3. UNO SGUARDO AL REGIONALE.

 

3.1 AMBULANZA VETERINARIA ETS - SERVIZI DEDICATI A TUTTI GLI ANIMALI D’AFFEZIONE

 

Carissime, Carissimi Presidenti,

desidero condividere con voi alcune informazioni, ricevute dalla Sezione U.I.C.I. di Milano, relative a un servizio che potrebbe risultare particolarmente utile per i nostri Soci sul territorio.

AMBULANZA VETERINARIA ETS offre servizi dedicati a tutti gli animali d’affezione, compresi i nostri cani guida, tra cui:

- Primo soccorso e trasporto in clinica

- Trasferimenti in gabbia ossigeno

- Trasporti programmati in clinica

- Supporto per eventi e manifestazioni

- Taxi per animali

Il servizio opera nelle seguenti province: Monza e Brianza, Milano, Lecco, Como, Varese, Bergamo, Lodi, Novara, Pavia, Sondrio e Brescia.

 

Contatti:

Via Fogazzaro 19, Seregno – 20831 (MB)

CF: 91157320150

PEC: ambulanza.veterinaria@pec.it

Email: info@ambulanzaveterinaria.eu

Telefono: 0362.1637708

Sito web: www.ambulanzaveterinaria.eu

Servizio attivo H24 – 7 giorni su 7

Numero urgenze: 0362.1637708

Ritenendo questa realtà potenzialmente utile, vi invito a darne diffusione ai Soci.

Un cordiale saluto

 

 

 

 

 

3.2 OPPORTUNITÀ PER RICEVERE DONAZIONI – INIZIATIVA SUPERMERCATI MD E GOODIFY

 

Carissime e carissimi, abbiamo ricevuto da Goodify la proposta che condividiamo volentieri con voi.
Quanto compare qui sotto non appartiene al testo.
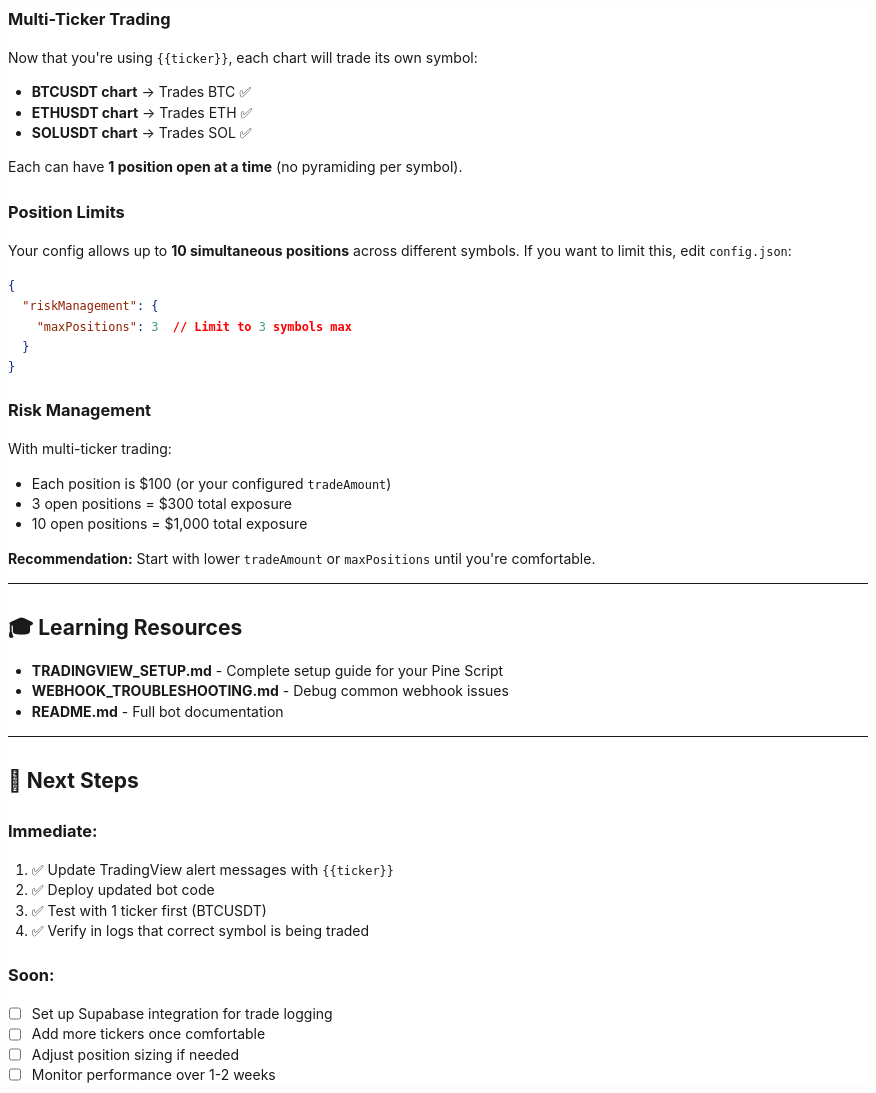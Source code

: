 ### Multi-Ticker Trading
Now that you're using `{{ticker}}`, each chart will trade its own symbol:
- **BTCUSDT chart** → Trades BTC ✅
- **ETHUSDT chart** → Trades ETH ✅
- **SOLUSDT chart** → Trades SOL ✅

Each can have **1 position open at a time** (no pyramiding per symbol).

### Position Limits
Your config allows up to **10 simultaneous positions** across different symbols. If you want to limit this, edit `config.json`:

```json
{
  "riskManagement": {
    "maxPositions": 3  // Limit to 3 symbols max
  }
}
```

### Risk Management
With multi-ticker trading:
- Each position is $100 (or your configured `tradeAmount`)
- 3 open positions = $300 total exposure
- 10 open positions = $1,000 total exposure

**Recommendation:** Start with lower `tradeAmount` or `maxPositions` until you're comfortable.

---

## 🎓 Learning Resources

- **TRADINGVIEW_SETUP.md** - Complete setup guide for your Pine Script
- **WEBHOOK_TROUBLESHOOTING.md** - Debug common webhook issues
- **README.md** - Full bot documentation

---

## 🚀 Next Steps

### Immediate:
1. ✅ Update TradingView alert messages with `{{ticker}}`
2. ✅ Deploy updated bot code
3. ✅ Test with 1 ticker first (BTCUSDT)
4. ✅ Verify in logs that correct symbol is being traded

### Soon:
- [ ] Set up Supabase integration for trade logging
- [ ] Add more tickers once comfortable
- [ ] Adjust position sizing if needed
- [ ] Monitor performance over 1-2 weeks
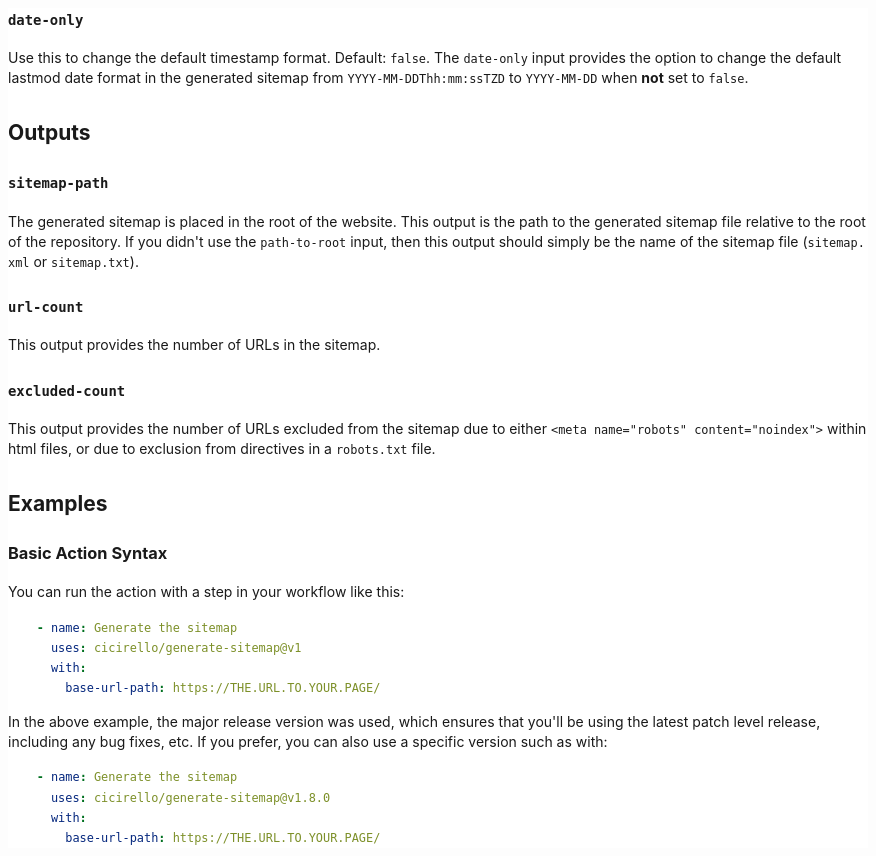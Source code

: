 
### `date-only`

Use this to change the default timestamp format. Default: `false`.
The `date-only` input provides the option to change the default lastmod
date format in the generated sitemap from `YYYY-MM-DDThh:mm:ssTZD` to `YYYY-MM-DD`
when **not** set to `false`.



## Outputs

### `sitemap-path`

The generated sitemap is placed in the root of the website. This 
output is the path to the generated sitemap file relative to the
root of the repository. If you didn't use the `path-to-root` input, then
this output should simply be the name of the sitemap file (`sitemap.xml`
or `sitemap.txt`).

### `url-count`

This output provides the number of URLs in the sitemap.

### `excluded-count`

This output provides the number of URLs excluded from the sitemap due
to either `<meta name="robots" content="noindex">` within html files,
or due to exclusion from directives in a `robots.txt` file.

## Examples

### Basic Action Syntax

You can run the action with a step in your workflow like this:

```yml
    - name: Generate the sitemap
      uses: cicirello/generate-sitemap@v1
      with:
        base-url-path: https://THE.URL.TO.YOUR.PAGE/
```

In the above example, the major release version was used, which ensures that you'll
be using the latest patch level release, including any bug fixes, etc. If you prefer,
you can also use a specific version such as with:

```yml
    - name: Generate the sitemap
      uses: cicirello/generate-sitemap@v1.8.0
      with:
        base-url-path: https://THE.URL.TO.YOUR.PAGE/
```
I supermercati MD, in collaborazione con Goodify, hanno avviato un’iniziativa solidale: ogni volta che un cliente effettua una spesa di almeno 30,00 €, l’azienda dona 1,00 € a un’Associazione. L’aspetto più interessante è che sarà direttamente il cliente a scegliere a chi destinare questa donazione. Per approfondire, potete consultare la pagina dedicata sul sito di MD (https://www.mdspa.it/md-con-goodify-dona-alla-tua-associazione-non-profit-del-cuore/) e visionare alcuni brevi video esplicativi pensati “da e per” gli utenti (Video Facebook e Video TikTok).

Link utili:

  1. Iscrizione qui in 2 minuti

  2. Regolamento

  3. Pagina ufficiale dedicata alle organizzazioni non profit italiane

Si tratta di un’opportunità semplice e concreta per trasformare la spesa quotidiana in un sostegno reale ai vostri progetti sul territorio. Per maggiori informazioni potete contattare direttamente Goodify all’indirizzo: info@goodify.info. Sperando di aver fatto cosa gradita nel segnalarvi questa iniziativa, rimaniamo a disposizione e vi salutiamo con cordialità.

Il Presidente

Cav. Silvano Stefanoni

 

3.3 IVA RIDOTTA 4%

Carissime, carissimi Presidenti,

con la presente si forniscono indicazioni da diffondere agli associati in merito alla documentazione sanitaria richiesta per l’accesso all’IVA agevolata al 4% per l’acquisto di sussidi tecnici e informatici.

Riferimenti normativi

La materia è disciplinata da:

- Decreto del Ministero delle Finanze 14 marzo 1998, art. 2

- Decreto del Ministero dell’Economia e delle Finanze 7 aprile 2021, che ha aggiornato e semplificato la documentazione richiesta. Tali disposizioni prevedono che, ai fini dell’agevolazione, il soggetto debba produrre:

certificazione attestante l’invalidità permanente

eventuale certificazione medica integrativa attestante il collegamento funzionale tra menomazione e sussidio richiesto.

 

Interpretazione ufficiale dell’Agenzia delle Entrate sul punto, con la Risposta a interpello n. 578 del 3 settembre 2021 (in allegato), chiarendo che: la normativa non prevede alcun limite temporale di validità delle certificazioni sanitarie richieste ai fini dell’IVA agevolata.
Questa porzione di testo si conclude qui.